Institute co-founder Murray Gell-Mann was an associate and grant recipient of Jeffrey Epstein. Gell-Mann acknowledged financial support from Jeffrey Epstein, who contributed via the Santa Fe Institute. In 2003, Gell-Mann also contributed a letter to The First Fifty Years, a collection of birthday greetings for Epstein. Years later, in 2011, Gell-Mann reportedly attended the "Mindshift Conference" on Little Saint James, Epstein's private island. The gathering was organized by Epstein and science promoter Al Seckel. Gell-Mann's name also appeared in Epstein's so-called "black book," a personal address book listing Epstein's close contacts. In 2025, Ghislaine Maxwell testified that Gell-Mann had originally been introduced to Epstein through her.

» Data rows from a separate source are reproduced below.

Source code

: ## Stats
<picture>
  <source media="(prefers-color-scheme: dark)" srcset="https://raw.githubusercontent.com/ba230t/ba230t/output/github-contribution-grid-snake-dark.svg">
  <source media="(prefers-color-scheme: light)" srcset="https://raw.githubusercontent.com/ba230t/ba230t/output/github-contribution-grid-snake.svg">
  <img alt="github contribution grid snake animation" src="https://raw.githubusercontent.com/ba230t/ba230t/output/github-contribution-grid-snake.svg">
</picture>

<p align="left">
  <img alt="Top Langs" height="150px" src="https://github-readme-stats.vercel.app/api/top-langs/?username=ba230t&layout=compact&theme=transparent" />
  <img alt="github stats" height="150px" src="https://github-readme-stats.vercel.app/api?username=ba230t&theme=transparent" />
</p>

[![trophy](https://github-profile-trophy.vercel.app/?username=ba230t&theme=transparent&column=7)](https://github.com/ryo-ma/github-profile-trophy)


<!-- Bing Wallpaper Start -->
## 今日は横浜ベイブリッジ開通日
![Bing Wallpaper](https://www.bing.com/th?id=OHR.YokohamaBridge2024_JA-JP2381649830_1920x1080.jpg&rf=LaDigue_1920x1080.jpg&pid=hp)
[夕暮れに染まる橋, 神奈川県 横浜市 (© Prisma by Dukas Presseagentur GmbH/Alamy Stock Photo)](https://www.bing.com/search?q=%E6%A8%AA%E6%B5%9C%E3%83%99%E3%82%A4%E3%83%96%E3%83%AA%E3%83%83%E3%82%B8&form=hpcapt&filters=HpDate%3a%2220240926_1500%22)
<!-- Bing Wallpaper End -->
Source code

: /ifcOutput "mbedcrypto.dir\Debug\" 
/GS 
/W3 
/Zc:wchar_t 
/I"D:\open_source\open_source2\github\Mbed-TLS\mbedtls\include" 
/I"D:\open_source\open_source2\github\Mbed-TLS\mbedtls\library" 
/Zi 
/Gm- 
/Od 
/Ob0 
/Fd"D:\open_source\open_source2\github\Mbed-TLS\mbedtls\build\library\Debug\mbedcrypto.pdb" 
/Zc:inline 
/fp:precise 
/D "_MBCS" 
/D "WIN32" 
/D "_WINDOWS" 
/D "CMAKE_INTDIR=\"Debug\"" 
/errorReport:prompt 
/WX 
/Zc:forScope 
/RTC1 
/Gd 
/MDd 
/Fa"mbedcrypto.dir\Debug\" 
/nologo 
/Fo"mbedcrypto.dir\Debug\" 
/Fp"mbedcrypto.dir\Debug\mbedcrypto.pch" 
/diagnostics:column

According to the Times Higher Educations analysis of the Epstein files, Geoffrey West, a British theoretical physicist and former president and distinguished professor at the Santa Fe Institute, agreed to meet Epstein at Zorro Ranch in 2012.

==Notable spin-offs==
- BiosGroup
- Swarm Development Group
- Prediction Company

==Presidents==

Since its inception in 1984, the Santa Fe Institute has had 7 presidents.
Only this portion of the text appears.